Ich blick's jetzt etwas besser oder vielleicht auch nicht ...

Vanitas, Donnerstag, 19.11.2015, 00:03 (vor 3730 Tagen) @ nereus8054 Views
bearbeitet von Vanitas, Donnerstag, 19.11.2015, 00:08

Hallo nereus,

dank Deiner akribischen Bildanalyse meine ich nun etwas klarer zu sehen, was Putins erste Lebensjahre betrifft. Der ZEIT-Artikel, aus dem Du die Bilder und Texte extrahiert hast, ist wirklich nicht schlecht, jedenfalls dramaturgisch mit diversen romanhaften Szenebildern aus dem Recherchemilieu der Putin-Nachforscher und der georgischen Umgebung seiner vermeintlichen echten Mutter Vera Putina recht süffig zu lesen.

Das wäre aber eher ein Grund skeptisch zu sein, denn es fehlen sämtliche Bezüge zu seinen möglichen jüdischen Wurzeln, sei es zu den Schelomovs, also Veras Putinas Eltern, oder zu dem lt. Juri Below gut dokumentierten Besuch des 14-jährigen Putin in Israel mit seiner Adoptivmutter, wo er seine echte Mutter kennenlernen sollte. Die aber müsste ja in Metechi/Georgien gewesen sein, eben in persona jener Vera Putina, die komischerweise den Nachnamen seines (Adoptiv-)Vaters Wladimir Spiridonowitsch Putin trägt. Sehr seltsam das alles!
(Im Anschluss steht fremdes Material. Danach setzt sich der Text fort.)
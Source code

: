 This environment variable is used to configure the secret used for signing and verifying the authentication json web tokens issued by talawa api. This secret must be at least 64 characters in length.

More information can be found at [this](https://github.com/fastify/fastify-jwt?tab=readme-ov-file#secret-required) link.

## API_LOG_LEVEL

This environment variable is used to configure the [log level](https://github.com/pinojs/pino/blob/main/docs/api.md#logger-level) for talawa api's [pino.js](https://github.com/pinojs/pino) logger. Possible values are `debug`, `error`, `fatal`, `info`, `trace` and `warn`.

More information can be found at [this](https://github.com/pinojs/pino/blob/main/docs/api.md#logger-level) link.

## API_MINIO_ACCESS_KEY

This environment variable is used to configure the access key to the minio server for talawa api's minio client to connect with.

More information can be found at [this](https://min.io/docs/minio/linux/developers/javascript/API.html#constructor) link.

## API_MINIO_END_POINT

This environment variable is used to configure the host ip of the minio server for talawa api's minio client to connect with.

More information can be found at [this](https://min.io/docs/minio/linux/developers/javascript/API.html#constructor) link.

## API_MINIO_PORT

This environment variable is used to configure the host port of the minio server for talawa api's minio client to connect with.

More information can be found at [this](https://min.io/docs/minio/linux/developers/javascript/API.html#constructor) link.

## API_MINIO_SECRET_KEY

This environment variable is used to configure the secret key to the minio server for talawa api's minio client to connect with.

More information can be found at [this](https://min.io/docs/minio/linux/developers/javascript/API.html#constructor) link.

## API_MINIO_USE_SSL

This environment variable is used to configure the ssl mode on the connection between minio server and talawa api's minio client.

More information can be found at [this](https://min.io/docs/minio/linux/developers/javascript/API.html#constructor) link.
Ich kann mir das nur so erklären, wenn an Vera Putinas Geschichte was dran ist, dass hier eine Kinderweitergabe von ihren Eltern im Ural, bei denen der kleine Wladimir untergekommen war, innerhalb verwandtschaftlicher Grade und damit evtl. Namensgleichheit stattgefunden hat, und der ZEIT-Artikel verweist genau darauf:

Daudow(Pseudonym des Erstrechercheurs)kommt mehrmals nach Metechi zurück. Vera Putina schildert ihm, wie es mit ihrem Sohn weiterging, nachdem er in seiner neuen Familie angekommen war.

Sie sagt, Wowas Pflegeeltern waren ein kinderloses Paar, entfernte Verwandte ihrer Eltern: Wladimir Spiridonowitsch Putin und Maria Iwanowna Putina. Sie sind es, die der russische Politiker später als seine leiblichen Eltern benennt.

Also da soll doch gehörig was vernebelt werden mit diesen sich oftmals widersprechenden Angaben zu Putins Herkunft. Genaueres soll auch nie nicht herauskommen, denn wie so schön drastisch im ZEIT-Artikel geschildert, pflastern schon etliche Leichen den steinigen Recherche-Weg. Dabei wäre nach der dubiosen Blutabnahme an Vera Putina in Metechi ein Gentest kein Problem um die Story der Vera zu verifizieren. Daran ist aber offenbar niemand in den oberen Etagen interessiert ...

Das Bild des dreijährigen Putin mit den weit auseinanderstehenden Augen im runden Schusserkopf halte ich auch für ein Fake oder sagen wir besser eine Nebelkerze des Bruders von Vera Putinas Mann, in wessen Absicht auch immer.

Konklusio, nix Genaues weiß man nicht und jeder, der sich da nach echten Primärquellen auf den Weg macht, lebt gefährlich oder nicht mehr lange. Das wollen wir kleinen Forenkläffer doch wenigstens für uns selber ausschließen.
Oder halten wir es so wie der Oberschulrat in der 'Feuerzangenbowle':

Ja, wer ist denn nun von ihnen Beiden die richtige Mutter? Am Besten, die beiden Damen machen das untereinander aus ...[[zwinker]]

Geht zwar leider nicht mehr, da die eine schon tot ist, aber hätte mal klappen können, wenn nicht ... also gehe zurück auf 'Start' und ziehe 4000 Shekel ein ... [[freude]]

Vorschlag: Lassen wir es gut sein damit, oder?